S’il est un enseignement majeur, entre autres, à retenir de la réélection d’Erdogan, c’est que la politique ne se fait pas par émotion, par préjugé ou par fantasme. Elle est plus complexe et astucieuse que les clichés que l’on entend ici et là sur les élections turques dont les résultats ont infirmé une grande partie des prévisions occidentales qui ont condamné le Président turc dès le premier tour.

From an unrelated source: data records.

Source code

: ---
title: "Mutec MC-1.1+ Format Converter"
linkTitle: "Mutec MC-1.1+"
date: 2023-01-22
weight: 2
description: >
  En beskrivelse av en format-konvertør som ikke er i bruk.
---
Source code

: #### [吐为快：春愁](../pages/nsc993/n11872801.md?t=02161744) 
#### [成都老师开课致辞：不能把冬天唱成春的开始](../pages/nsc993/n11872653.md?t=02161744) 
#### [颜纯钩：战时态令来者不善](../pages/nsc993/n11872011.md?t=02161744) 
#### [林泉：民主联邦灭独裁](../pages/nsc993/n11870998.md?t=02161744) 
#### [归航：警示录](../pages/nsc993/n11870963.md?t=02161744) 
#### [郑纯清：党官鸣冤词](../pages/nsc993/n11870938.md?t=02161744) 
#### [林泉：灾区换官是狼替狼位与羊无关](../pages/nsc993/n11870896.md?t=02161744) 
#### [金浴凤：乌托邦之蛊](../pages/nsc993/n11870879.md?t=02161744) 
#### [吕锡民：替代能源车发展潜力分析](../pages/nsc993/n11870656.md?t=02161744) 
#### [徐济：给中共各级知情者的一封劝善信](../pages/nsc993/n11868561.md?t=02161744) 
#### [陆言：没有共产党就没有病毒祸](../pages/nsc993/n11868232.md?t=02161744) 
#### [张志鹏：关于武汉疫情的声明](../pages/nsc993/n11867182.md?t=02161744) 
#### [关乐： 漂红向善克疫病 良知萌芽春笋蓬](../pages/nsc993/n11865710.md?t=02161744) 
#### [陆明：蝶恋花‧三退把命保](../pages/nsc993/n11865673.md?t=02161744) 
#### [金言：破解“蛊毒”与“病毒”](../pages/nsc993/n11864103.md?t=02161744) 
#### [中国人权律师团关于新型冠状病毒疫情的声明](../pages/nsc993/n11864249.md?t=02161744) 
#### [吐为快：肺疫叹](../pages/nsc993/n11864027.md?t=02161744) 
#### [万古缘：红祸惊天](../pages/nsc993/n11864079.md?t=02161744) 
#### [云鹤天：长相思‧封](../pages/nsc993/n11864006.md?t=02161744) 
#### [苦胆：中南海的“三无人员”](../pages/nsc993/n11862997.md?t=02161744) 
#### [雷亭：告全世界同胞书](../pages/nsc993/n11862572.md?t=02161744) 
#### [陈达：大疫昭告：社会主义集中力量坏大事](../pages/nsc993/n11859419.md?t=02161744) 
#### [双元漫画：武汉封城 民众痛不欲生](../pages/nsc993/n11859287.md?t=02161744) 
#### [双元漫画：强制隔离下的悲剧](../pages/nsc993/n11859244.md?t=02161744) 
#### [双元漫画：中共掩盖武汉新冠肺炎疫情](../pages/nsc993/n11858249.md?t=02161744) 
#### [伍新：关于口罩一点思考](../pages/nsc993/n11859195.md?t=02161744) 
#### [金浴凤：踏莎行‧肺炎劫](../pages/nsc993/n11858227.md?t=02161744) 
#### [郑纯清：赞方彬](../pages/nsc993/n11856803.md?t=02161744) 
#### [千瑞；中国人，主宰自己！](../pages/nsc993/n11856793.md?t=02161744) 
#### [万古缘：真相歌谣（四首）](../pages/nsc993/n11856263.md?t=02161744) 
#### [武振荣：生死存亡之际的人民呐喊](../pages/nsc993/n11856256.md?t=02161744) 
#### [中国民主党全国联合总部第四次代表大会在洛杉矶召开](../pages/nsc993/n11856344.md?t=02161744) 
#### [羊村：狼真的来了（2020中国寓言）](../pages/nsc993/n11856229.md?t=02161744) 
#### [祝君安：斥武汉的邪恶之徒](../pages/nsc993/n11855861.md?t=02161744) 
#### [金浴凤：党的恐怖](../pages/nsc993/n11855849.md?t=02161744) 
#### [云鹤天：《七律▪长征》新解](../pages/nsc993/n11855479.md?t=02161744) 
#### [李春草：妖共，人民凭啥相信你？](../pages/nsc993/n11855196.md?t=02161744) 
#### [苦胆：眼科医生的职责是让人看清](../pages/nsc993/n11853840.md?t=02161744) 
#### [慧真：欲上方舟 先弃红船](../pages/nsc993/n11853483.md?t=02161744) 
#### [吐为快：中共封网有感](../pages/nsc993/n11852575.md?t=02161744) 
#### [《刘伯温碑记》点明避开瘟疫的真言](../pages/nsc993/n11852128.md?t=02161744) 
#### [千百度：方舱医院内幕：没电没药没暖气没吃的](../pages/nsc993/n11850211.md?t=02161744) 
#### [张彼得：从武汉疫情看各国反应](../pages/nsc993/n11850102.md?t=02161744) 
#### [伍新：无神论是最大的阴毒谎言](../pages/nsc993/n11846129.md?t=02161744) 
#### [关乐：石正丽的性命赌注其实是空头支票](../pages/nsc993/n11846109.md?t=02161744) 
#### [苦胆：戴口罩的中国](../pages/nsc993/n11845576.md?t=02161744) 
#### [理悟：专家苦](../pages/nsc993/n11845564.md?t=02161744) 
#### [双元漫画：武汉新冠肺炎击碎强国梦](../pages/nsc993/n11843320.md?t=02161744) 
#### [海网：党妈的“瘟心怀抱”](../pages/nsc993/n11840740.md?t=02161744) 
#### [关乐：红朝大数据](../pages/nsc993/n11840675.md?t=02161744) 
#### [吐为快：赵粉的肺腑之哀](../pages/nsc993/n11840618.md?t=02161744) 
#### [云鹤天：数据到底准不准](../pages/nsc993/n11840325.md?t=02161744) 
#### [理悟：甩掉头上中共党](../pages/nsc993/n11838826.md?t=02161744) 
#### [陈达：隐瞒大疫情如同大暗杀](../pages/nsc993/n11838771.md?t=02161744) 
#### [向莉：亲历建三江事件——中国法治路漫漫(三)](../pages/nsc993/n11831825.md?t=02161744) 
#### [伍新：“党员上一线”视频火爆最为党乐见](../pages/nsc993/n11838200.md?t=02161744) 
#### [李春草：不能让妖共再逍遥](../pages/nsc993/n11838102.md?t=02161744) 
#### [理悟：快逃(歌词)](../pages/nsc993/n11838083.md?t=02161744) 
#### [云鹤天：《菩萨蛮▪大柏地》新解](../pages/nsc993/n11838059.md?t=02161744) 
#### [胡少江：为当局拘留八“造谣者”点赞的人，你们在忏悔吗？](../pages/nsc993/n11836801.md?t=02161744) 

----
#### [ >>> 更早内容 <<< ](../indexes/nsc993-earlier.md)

Au contraire, et en dépit de la terrible spirale inflationniste dont il est la cause principale en insistant sur des taux d’intérêt baissés périodiquement, des effets catastrophiques du séisme, des menaces terroristes, il en est sorti indemne encore une fois, marquant le centenaire de la République turque. Ce sera un dernier mandat fatidique où il va mettre le paquet davantage sur l’investissement public en infrastructures et en constructions, ainsi que sur l’ouverture sur d’autres puissances telles que la Russie, l’Inde, la Chine. Pour quelqu’un qui s’est mis sur le dos des ex-alliés, le fameux Gülen (son ex-mentor), l’Union européenne, les USA, une grande partie des Kurdes, gagner les élections est un exploit. C’est une leçon politique pour ceux qui ressassent toujours les mêmes discours en parlant du cas turc et d’Erdogan, qui a pu, pendant des années, jouer, avec subtilité et tact, le rôle d’intermédiaire privilégié et conventionnel entre les Etats-Unis et la Russie, en pressant parfois et en cédant d’autres fois selon les intérêts turcs. Sa politique a viré à 180 degrés avant ces élections en soutenant moins les forces et les représentants du printemps arabe au profit d’un rapprochement avec le régime égyptien, émirati et saoudien qui ont couru vite pour prendre cette main tendue. Ces élections en Turquie ont montré combien c’est important pour un politique d’avoir du charisme, de la crédibilité avec des projets déjà réalisés pour les zones sinistrées au dernier séisme.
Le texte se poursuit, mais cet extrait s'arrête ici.